Krankengeldberechnung bei Selbstständigen

Das Sozialgericht hatte in drei Fällen über die Höhe des Krankengeldes bei Selbstständigen zu entscheiden. Dabei war jeweils streitig, welches Regelentgelt bei der Berechnung des Krankengeldes zugrunde zu legen ist.

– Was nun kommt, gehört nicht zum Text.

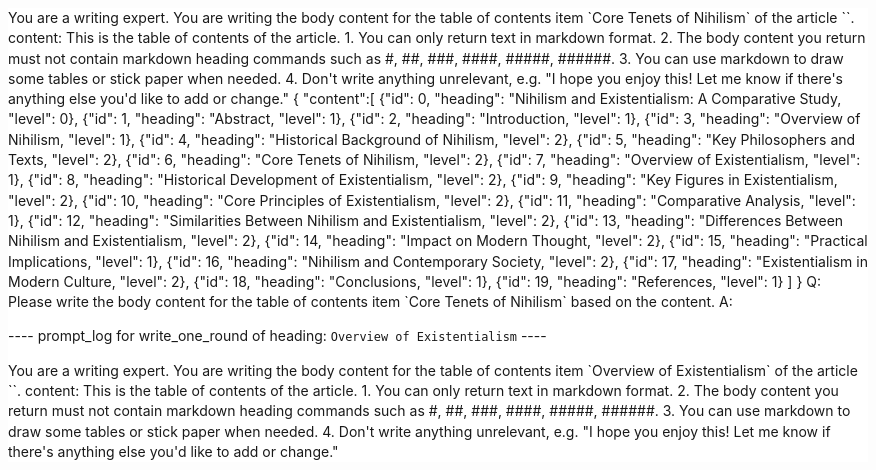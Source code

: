 <role>
You are a writing expert.
</role>
<rule>
You are writing the body content for the table of contents item `Core Tenets of Nihilism` of the article `<Nihilism and Existentialism: A Comparative Study>`.
content: This is the table of contents of the article.
</rule>
<constraints>
1. You can only return text in markdown format.
2. The body content you return must not contain markdown heading commands such as #, ##, ###, ####, #####, ######.
3. You can use markdown to draw some tables or stick paper when needed.
4. Don't write anything unrelevant, e.g. "I hope you enjoy this! Let me know if there's anything else you'd like to add or change."
</constraints>
<content>
{
	"content":[
		{"id": 0, "heading": "Nihilism and Existentialism: A Comparative Study, "level": 0},
		{"id": 1, "heading": "Abstract, "level": 1},
		{"id": 2, "heading": "Introduction, "level": 1},
		{"id": 3, "heading": "Overview of Nihilism, "level": 1},
		{"id": 4, "heading": "Historical Background of Nihilism, "level": 2},
		{"id": 5, "heading": "Key Philosophers and Texts, "level": 2},
		{"id": 6, "heading": "Core Tenets of Nihilism, "level": 2},
		{"id": 7, "heading": "Overview of Existentialism, "level": 1},
		{"id": 8, "heading": "Historical Development of Existentialism, "level": 2},
		{"id": 9, "heading": "Key Figures in Existentialism, "level": 2},
		{"id": 10, "heading": "Core Principles of Existentialism, "level": 2},
		{"id": 11, "heading": "Comparative Analysis, "level": 1},
		{"id": 12, "heading": "Similarities Between Nihilism and Existentialism, "level": 2},
		{"id": 13, "heading": "Differences Between Nihilism and Existentialism, "level": 2},
		{"id": 14, "heading": "Impact on Modern Thought, "level": 2},
		{"id": 15, "heading": "Practical Implications, "level": 1},
		{"id": 16, "heading": "Nihilism and Contemporary Society, "level": 2},
		{"id": 17, "heading": "Existentialism in Modern Culture, "level": 2},
		{"id": 18, "heading": "Conclusions, "level": 1},
		{"id": 19, "heading": "References, "level": 1}
	]
}
</content>
<task>
Q: Please write the body content for the table of contents item `Core Tenets of Nihilism` based on the content.
A:


---- prompt_log for write_one_round of heading: `Overview of Existentialism` ----

<role>
You are a writing expert.
</role>
<rule>
You are writing the body content for the table of contents item `Overview of Existentialism` of the article `<Nihilism and Existentialism: A Comparative Study>`.
content: This is the table of contents of the article.
</rule>
<constraints>
1. You can only return text in markdown format.
2. The body content you return must not contain markdown heading commands such as #, ##, ###, ####, #####, ######.
3. You can use markdown to draw some tables or stick paper when needed.
4. Don't write anything unrelevant, e.g. "I hope you enjoy this! Let me know if there's anything else you'd like to add or change."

Die Klägerinnen sind als Selbständige mit Anspruch auf Krankengeld bei den beklagten Krankenkassen freiwillig krankenversichert und erkrankten arbeitsunfähig. In zwei Fällen berechneten die Krankenkassen das Krankengeld anhand des bereits der Beitragsfestsetzung vor Beginn der Arbeitsunfähigkeit zugrunde gelegten zwei Jahre alten Einkommensteuerbescheides. Im ersten der beiden Fälle (Az. S 14 KR 160/21) übersandte die Klägerin sodann nach der Bewilligung des Krankengeldes zwei Einkommensteuerbescheide der Folgejahre, die deutlich höhere Einkünfte aus Gewerbebetrieb auswiesen. Im zweiten Fall (Az. S 34 KR 1684/22) lag noch vor Entscheidung der Krankenkasse über die Gewährung von Krankengeld der aktuellere Einkommensteuerbescheid mit höheren Einkünften vor. In einem dritten Fall (Az. S 34 KR 727/21) machte die Klägerin im Krankengeldantrag Angaben zu ihren aktuellen Einkünften, ohne Belege beizufügen. Die Krankenkasse legte hier der Krankengeldberechnung die (niedrigeren) Einkommensangaben zugrunde, die die Klägerin zu Beginn ihrer Selbständigkeit ein halbes Jahr zuvor getätigt hatte und die Grundlage für die Festsetzung des Mindestbeitrages gewesen waren.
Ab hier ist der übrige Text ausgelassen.